Description of the task
Which lines below mention "github"? Pick each one out.

Task input
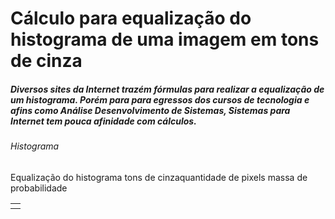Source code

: <h1>Cálculo para equalização do histograma de uma imagem em tons de cinza</h1>

<h5>Diversos sites da Internet trazém fórmulas para realizar a equalização de um histograma. Porém para para egressos dos cursos de tecnologia e afins como Análise Desenvolvimento de Sistemas, Sistemas para Internet tem pouca afinidade com cálculos.</h5>
<h6>Histograma</h6>

<table>
	<thead>
		Equalização do histograma 
	</thead>
	<tbody>
		<th>
			<tr>tons de cinza</tr>
			<tr>quantidade de pixels </tr>
			<tr>massa de probabilidade</tr>
		</th>
	</tbody>
</table>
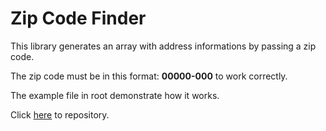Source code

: <h1>Zip Code Finder</h1>

<p>This library generates an array with address informations by passing a zip code.</p>

<p>The zip code must be in this format: <b>00000-000</b> to work correctly.</p>

<p>The example file in root demonstrate how it works.</p>

<p>Click <a href="https://github.com/amazingbits/zipcode-finder">here</a> to repository.</p>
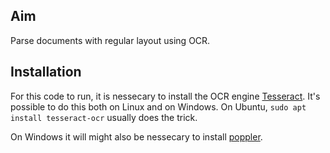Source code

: ## Aim
Parse documents with regular layout using OCR.

## Installation
For this code to run, it is nessecary to install the OCR engine [Tesseract](https://github.com/tesseract-ocr/tesseract).
It's possible to do this both on Linux and on Windows. On Ubuntu, `sudo apt install tesseract-ocr` usually does the trick.

On Windows it will might also be nessecary to install [poppler](https://github.com/freedesktop/poppler).
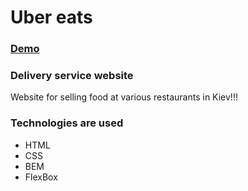# Uber eats

### [Demo](https://yevhentkachuk.github.io/Uber_eats/src/index.html)

### Delivery service website

Website for selling food at various restaurants in Kiev!!!

### Technologies are used

- HTML
- CSS
- BEM
- FlexBox
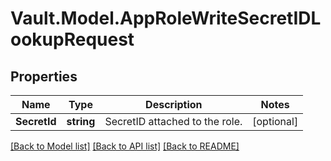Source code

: # Vault.Model.AppRoleWriteSecretIDLookupRequest

## Properties

Name | Type | Description | Notes
------------ | ------------- | ------------- | -------------
**SecretId** | **string** | SecretID attached to the role. | [optional] 

[[Back to Model list]](../README.md#documentation-for-models) [[Back to API list]](../README.md#documentation-for-api-endpoints) [[Back to README]](../README.md)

Result
<p>Click <a href="https://github.com/amazingbits/zipcode-finder">here</a> to repository.</p>
For this code to run, it is nessecary to install the OCR engine [Tesseract](https://github.com/tesseract-ocr/tesseract).
On Windows it will might also be nessecary to install [poppler](https://github.com/freedesktop/poppler).
### [Demo](https://yevhentkachuk.github.io/Uber_eats/src/index.html)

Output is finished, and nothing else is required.